Momencik, trwa przetwarzanie danych   loading-animation
zarchiwizowany

#23924

przez (PW) ·
| było | Do ulubionych
Sytuacja sprzed tygodnia, zdecydowałem się wrzucić bo ktoś dał mi do myślenia. Wracałem sobie z zajęć autobusem miejski, ot zwykly powrót, ludzi niedużo, miejsca dużo. zdecydowalem sie stać bo od 7 godzin siedzenia na tyłku można hemoroidow dostać.
Koło przystanku jest posterunek policji, wsiada typ. Gderając pod nosem, nagle wydziera sie na cały autobus:

Ja jestem Syn Boga, ja jest Ryszard, jak Richter, dzisiaj trzesła sie ziemia na Fidzi, mój gniew, chcieli go żydzi masoni i ONI! Zagazować! Jam poszedl na policje, ale tam siedzial krzywy nos, co nie chcial mnie sluchać, ale ja go przeklał i ten jutro umrze, bo go gaz zaleje i sie utopi. Z czternastego piętra, a dzieci beda jadly zamiast chleba śruby kolejowe. Bo ja jestem Syn Boży, co krew moja za was wylana.

Tradycyjnie zlałem to tekstem, że całe życie z wariatami.

Tutaj ogólnie byłoby całkiem spoko, wariat jak wariat, pokrzyczy, pomacha i pójdzie, ludzie zaczęli mu krzyczeć, by się uspokoił, bo to nie jarmark.

Zrobił się spokój, ja zabrałem się za stukanie w komórkowe gg, bo koreczek, jakto przed rynkiem. Na rynku wsiedli ludzie. W tym dziewczyna, ubrana nieco mrocznie, ale jeszcze nie na oblecha.

Koleś upatrzył sobie dziewczę i zaczął ją szarpać przystanek później, to co mówił pominę, ale standardowy zestaw oburzonego mochera + Urwy i epitety.
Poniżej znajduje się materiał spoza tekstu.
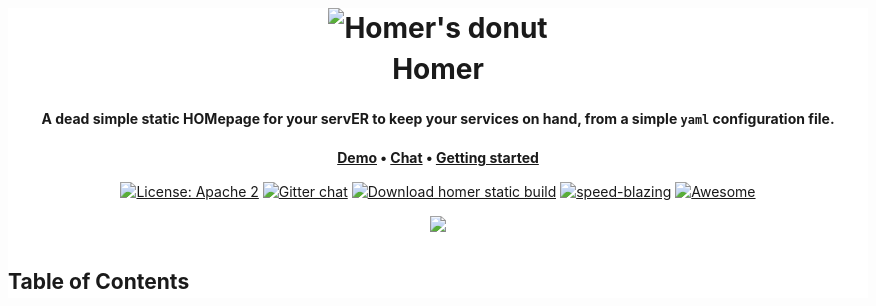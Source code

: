 <h1 align="center">
 <img
  width="180"
  alt="Homer's donut"
  src="https://raw.githubusercontent.com//bastienwirtz/homer/main/public/logo.png">
    <br/>
    Homer
</h1>

<h4 align="center">
 A dead simple static <strong>HOM</strong>epage for your serv<strong>ER</strong> to keep your services on hand, from a simple <code>yaml</code> configuration file.
</h4>

<p align="center">
 <strong>
   <a href="https://homer-demo.netlify.app">Demo</a>
  •
  <a href="https://gitter.im/homer-dashboard/community">Chat</a>
  •
  <a href="#getting-started">Getting started</a>
 </strong>
</p>
<p align="center">
 <a href="https://opensource.org/licenses/Apache-2.0"><img
  alt="License: Apache 2"
  src="https://img.shields.io/badge/License-Apache%202.0-blue.svg"></a>
  <a href="https://gitter.im/homer-dashboard/community?utm_source=badge&utm_medium=badge&utm_campaign=pr-badge"><img
  alt="Gitter chat"
  src="https://badges.gitter.im/homer-dashboard/community.svg"></a>
  <a href="https://github.com/bastienwirtz/homer/releases/latest/download/homer.zip"><img
  alt="Download homer static build"
  src="https://img.shields.io/badge/Download-homer.zip-orange"></a>
 <a href="https://twitter.com/acdlite/status/974390255393505280"><img
  alt="speed-blazing"
  src="https://img.shields.io/badge/speed-blazing%20%F0%9F%94%A5-red"></a>
 <a href="https://github.com/awesome-selfhosted/awesome-selfhosted"><img
  alt="Awesome"
  src="https://cdn.rawgit.com/sindresorhus/awesome/d7305f38d29fed78fa85652e3a63e154dd8e8829/media/badge.svg"></a>
</p>

<p align="center">
 <img src="https://raw.github.com/bastienwirtz/homer/main/docs/screenshot.png" width="100%">
</p>

## Table of Contents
Zaczęło się robić nieprzyjemnie, kierowca stary, w autobusie poza mną same kobiety, głównie znacznie starsze. Zdecydowałem się reagować, bo morda nie szklanka. A wychowanie wychowaniem.

Chwyciłem człowieka i odciągnąłem go za kurtkę na karku i nadgarstek, silny nie był. Ale zaczął się szamotać jak dziki. Wrzasnąłem na kierowce by do k*rwy nędzy otworzył te drzwi, natychmiast bo nas tutaj wyzabija wariat.

O dziwo otworzył drzwi i udało mi się wariata wyeksmitować z autobusu na trawnik.

I tutaj zaczęło się coś, od czego ja prawie odskoczyłem w panice na rurę na suficie.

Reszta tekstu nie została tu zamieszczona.